One of the lessons of this year’s General Election (and prior to that the DUP’s performance at the last Euro Elections) is that many of those who may have voted for pro-Union parties before out of fear no longer are prepared to do so. The fear was that a United Ireland was forever lurking round the corner, waiting to pounce the second that Unionism dropped its guard- we trusted Unionist politicians to be forever vigilant for signs of betrayal from Westminster and/or skullduggery from Dublin; our job as footsoldiers (or should that be cannon fodder?) was to perform our duty at the polling station. It was all so very simple really.
The “bad news”, in terms of increasing or even maintaining the total pro-Union vote next year is that the Union is safe at this moment in time and for as far ahead into the future as it is possible to see. Which isn’t really that bad a piece of news for a Unionist, is it? Being aware of this, a substantial part of the electorate are confident enough in the fact to start moving beyond the communal comfort-zone and either vote outside the Unionist bloc or not to vote at all.
With the Union being secure, what now is or should be the raison d’etre of the DUP, UUP, TUV?

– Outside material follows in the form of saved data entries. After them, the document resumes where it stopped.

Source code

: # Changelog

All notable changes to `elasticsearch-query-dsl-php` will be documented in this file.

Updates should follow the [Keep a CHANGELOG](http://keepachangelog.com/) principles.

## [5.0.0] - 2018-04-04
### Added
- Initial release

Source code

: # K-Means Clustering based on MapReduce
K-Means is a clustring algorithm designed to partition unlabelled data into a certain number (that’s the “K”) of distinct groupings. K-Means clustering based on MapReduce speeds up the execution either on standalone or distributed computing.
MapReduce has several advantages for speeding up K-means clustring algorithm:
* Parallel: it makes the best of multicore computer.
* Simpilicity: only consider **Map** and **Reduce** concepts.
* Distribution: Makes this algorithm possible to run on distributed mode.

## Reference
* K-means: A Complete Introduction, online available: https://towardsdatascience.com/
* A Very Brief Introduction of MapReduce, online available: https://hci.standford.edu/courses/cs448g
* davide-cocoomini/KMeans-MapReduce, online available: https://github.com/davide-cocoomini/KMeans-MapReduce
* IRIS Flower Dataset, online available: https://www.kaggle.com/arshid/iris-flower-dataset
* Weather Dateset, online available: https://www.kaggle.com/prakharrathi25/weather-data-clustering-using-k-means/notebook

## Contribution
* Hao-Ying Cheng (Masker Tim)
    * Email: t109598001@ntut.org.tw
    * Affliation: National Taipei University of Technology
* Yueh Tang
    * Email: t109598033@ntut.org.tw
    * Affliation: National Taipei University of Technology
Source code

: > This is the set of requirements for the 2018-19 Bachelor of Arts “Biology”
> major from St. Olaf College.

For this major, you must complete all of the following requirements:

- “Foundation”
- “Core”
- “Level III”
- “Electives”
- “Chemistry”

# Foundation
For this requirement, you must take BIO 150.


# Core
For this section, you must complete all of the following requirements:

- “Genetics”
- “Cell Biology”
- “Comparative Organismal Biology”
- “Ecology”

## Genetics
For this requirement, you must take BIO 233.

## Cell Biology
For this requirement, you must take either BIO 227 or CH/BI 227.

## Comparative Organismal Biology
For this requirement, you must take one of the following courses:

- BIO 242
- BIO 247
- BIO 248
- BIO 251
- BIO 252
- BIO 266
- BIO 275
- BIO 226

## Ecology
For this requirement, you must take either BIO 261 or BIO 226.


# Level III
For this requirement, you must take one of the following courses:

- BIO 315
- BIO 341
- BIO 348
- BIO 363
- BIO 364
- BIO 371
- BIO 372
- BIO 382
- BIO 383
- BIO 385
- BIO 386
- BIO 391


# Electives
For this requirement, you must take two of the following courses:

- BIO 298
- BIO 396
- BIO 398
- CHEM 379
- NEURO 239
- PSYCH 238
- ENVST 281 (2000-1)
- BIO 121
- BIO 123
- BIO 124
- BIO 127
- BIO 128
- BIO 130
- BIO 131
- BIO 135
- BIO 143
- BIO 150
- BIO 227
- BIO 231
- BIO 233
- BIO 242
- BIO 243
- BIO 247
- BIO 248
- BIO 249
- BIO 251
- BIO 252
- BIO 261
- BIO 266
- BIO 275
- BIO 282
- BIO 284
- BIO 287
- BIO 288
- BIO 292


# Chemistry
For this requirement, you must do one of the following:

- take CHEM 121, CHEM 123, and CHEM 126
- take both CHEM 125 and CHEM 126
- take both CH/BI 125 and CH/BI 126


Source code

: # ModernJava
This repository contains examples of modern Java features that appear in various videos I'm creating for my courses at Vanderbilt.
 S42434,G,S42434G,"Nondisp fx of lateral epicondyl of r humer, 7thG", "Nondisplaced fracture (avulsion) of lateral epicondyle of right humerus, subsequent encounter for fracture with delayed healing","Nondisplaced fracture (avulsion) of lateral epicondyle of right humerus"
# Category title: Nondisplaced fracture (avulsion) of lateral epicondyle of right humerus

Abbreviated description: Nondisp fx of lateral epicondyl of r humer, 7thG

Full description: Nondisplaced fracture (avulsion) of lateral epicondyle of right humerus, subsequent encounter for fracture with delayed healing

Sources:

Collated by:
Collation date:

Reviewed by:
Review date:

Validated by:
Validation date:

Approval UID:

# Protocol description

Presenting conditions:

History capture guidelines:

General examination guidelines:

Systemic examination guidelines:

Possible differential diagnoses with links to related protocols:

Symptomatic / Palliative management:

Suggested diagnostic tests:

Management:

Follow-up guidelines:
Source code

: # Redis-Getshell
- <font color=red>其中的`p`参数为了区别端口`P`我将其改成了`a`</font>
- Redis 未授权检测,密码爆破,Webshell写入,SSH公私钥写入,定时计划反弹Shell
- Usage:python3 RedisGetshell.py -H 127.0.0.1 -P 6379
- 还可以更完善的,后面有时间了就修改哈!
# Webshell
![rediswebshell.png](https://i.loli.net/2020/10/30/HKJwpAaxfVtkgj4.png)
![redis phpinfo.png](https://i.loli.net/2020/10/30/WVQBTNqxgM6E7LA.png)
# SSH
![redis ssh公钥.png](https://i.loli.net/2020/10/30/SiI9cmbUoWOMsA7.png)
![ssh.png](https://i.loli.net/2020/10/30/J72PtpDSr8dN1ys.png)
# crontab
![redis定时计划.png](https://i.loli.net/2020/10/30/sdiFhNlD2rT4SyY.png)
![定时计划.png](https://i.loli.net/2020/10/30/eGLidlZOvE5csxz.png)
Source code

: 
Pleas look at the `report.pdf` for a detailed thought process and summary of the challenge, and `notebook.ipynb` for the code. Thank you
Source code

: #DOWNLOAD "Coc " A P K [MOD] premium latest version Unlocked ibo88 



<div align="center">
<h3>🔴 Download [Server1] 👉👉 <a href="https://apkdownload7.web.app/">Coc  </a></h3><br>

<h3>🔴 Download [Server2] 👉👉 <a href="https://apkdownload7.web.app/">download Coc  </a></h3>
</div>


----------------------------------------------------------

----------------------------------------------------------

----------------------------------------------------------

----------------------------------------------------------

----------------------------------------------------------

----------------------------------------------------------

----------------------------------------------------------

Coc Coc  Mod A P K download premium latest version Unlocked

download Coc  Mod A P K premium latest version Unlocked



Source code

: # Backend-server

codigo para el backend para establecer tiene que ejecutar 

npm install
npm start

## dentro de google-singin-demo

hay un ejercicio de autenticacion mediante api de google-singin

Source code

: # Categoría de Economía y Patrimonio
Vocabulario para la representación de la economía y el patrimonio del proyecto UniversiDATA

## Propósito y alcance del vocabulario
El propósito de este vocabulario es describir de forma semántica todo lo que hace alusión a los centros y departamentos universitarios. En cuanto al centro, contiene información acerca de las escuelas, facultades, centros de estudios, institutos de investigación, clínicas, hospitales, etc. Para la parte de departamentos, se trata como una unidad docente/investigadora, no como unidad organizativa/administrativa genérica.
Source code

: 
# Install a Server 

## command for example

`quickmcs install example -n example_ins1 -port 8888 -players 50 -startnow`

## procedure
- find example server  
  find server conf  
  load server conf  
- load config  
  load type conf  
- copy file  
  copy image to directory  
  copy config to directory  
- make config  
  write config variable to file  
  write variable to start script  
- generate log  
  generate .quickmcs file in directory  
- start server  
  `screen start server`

Protecting and promoting the rights of “our” community?
But doesn’t that then make them primarily Protestant (with a subsidiary and very much secondary dash of irrelevant Unionism added) parties?
If I am presently asking myself why I (very much a conviction Unionist, but also an atheist who is a social liberal) should vote for such parties at next year’s elections, then why on earth will others less fervent in their Unionism or even (whisper it gently) not of “your” community consider giving the UUP, DUP, TUV their second or third preference next year, never mind their Number 1?
And will the Union really suffer if I and they don’t?